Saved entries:

=== Begin Enclosure ===

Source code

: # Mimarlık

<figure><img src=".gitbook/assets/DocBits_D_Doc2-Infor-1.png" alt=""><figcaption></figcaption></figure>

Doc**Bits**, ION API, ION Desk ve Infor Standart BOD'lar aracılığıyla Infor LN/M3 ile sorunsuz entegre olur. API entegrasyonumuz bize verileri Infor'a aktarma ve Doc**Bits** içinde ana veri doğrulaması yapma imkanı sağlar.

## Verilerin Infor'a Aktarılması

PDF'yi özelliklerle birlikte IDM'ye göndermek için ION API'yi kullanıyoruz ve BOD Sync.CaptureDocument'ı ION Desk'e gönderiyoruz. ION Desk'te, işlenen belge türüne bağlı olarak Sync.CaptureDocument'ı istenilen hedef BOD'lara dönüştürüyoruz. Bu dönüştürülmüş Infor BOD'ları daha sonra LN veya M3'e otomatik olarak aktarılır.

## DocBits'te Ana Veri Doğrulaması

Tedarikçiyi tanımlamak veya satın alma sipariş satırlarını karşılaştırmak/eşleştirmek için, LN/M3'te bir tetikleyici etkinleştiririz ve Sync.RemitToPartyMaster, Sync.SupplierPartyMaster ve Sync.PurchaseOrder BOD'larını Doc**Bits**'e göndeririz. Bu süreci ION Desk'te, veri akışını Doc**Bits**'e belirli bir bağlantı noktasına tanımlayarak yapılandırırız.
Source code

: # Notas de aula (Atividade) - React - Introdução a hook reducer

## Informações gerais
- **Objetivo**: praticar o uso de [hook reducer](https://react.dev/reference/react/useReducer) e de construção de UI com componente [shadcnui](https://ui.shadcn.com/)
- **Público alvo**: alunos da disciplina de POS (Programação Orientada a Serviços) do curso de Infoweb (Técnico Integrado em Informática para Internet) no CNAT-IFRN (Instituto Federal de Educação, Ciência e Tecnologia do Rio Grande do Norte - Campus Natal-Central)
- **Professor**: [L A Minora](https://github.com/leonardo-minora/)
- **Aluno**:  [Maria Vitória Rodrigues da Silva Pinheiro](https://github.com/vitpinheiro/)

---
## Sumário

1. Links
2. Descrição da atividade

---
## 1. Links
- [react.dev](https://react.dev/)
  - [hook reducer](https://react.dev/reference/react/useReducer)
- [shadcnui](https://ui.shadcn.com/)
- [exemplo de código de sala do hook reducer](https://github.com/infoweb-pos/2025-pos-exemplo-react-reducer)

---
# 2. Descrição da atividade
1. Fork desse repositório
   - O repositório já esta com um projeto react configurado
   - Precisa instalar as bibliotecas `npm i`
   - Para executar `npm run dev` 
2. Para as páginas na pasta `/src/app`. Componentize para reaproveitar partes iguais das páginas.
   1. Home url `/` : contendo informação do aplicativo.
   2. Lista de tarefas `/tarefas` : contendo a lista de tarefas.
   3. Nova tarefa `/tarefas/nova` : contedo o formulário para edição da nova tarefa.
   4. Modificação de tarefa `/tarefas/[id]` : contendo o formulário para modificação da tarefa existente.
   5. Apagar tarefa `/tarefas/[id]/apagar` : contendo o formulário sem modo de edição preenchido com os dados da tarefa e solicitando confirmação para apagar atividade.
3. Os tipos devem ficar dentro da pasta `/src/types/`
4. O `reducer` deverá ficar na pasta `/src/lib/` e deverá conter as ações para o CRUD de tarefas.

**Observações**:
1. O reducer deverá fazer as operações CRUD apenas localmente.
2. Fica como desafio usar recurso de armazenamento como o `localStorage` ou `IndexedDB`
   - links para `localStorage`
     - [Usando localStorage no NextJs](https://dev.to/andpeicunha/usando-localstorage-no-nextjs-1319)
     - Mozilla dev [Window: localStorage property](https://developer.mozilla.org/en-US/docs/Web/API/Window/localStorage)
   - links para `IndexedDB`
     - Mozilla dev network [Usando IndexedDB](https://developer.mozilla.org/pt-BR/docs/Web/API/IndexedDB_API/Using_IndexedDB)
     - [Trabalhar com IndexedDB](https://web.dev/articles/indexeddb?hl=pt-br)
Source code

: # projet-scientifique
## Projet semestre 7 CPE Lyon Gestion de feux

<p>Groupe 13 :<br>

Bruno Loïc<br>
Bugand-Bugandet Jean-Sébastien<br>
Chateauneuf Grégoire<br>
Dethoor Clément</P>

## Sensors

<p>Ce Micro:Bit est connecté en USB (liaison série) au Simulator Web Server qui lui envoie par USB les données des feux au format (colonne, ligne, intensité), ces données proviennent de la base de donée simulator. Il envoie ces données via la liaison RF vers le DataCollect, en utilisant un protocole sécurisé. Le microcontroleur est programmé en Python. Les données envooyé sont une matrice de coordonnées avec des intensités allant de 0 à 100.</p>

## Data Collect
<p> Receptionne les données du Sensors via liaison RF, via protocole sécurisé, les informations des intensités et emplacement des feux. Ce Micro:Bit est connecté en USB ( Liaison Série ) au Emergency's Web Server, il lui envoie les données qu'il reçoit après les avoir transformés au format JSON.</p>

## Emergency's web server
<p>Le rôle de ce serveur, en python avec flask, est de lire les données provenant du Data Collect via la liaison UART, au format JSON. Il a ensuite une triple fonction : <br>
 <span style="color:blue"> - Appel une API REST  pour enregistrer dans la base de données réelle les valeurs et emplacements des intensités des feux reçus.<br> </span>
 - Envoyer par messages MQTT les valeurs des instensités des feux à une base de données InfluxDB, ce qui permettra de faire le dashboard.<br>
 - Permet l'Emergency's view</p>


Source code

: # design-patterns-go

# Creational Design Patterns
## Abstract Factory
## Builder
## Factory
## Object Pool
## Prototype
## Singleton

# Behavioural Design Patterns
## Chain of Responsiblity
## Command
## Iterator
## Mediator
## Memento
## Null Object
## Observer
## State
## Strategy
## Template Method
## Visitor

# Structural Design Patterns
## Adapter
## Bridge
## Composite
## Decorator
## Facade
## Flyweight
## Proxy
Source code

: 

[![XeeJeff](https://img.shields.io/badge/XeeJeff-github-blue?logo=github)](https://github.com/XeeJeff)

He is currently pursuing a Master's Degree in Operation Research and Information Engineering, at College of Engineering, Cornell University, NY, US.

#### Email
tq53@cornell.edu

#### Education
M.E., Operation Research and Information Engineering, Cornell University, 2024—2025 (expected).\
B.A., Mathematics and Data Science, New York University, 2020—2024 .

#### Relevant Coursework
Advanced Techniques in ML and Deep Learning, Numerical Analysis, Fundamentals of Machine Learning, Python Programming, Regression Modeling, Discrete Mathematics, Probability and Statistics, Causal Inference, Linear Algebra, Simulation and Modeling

=== End Enclosure ===

What is expected
Your answer is to contain exactly the lines from the one holding "## Observer" to the end of the entries, with no other line.

Answer
## Observer
## State
## Strategy
## Template Method
## Visitor

# Structural Design Patterns
## Adapter
## Bridge
## Composite
## Decorator
## Facade
## Flyweight
## Proxy
Source code

: 

[![XeeJeff](https://img.shields.io/badge/XeeJeff-github-blue?logo=github)](https://github.com/XeeJeff)

He is currently pursuing a Master's Degree in Operation Research and Information Engineering, at College of Engineering, Cornell University, NY, US.

#### Email
tq53@cornell.edu

#### Education
M.E., Operation Research and Information Engineering, Cornell University, 2024—2025 (expected).\
B.A., Mathematics and Data Science, New York University, 2020—2024 .

#### Relevant Coursework
Advanced Techniques in ML and Deep Learning, Numerical Analysis, Fundamentals of Machine Learning, Python Programming, Regression Modeling, Discrete Mathematics, Probability and Statistics, Causal Inference, Linear Algebra, Simulation and Modeling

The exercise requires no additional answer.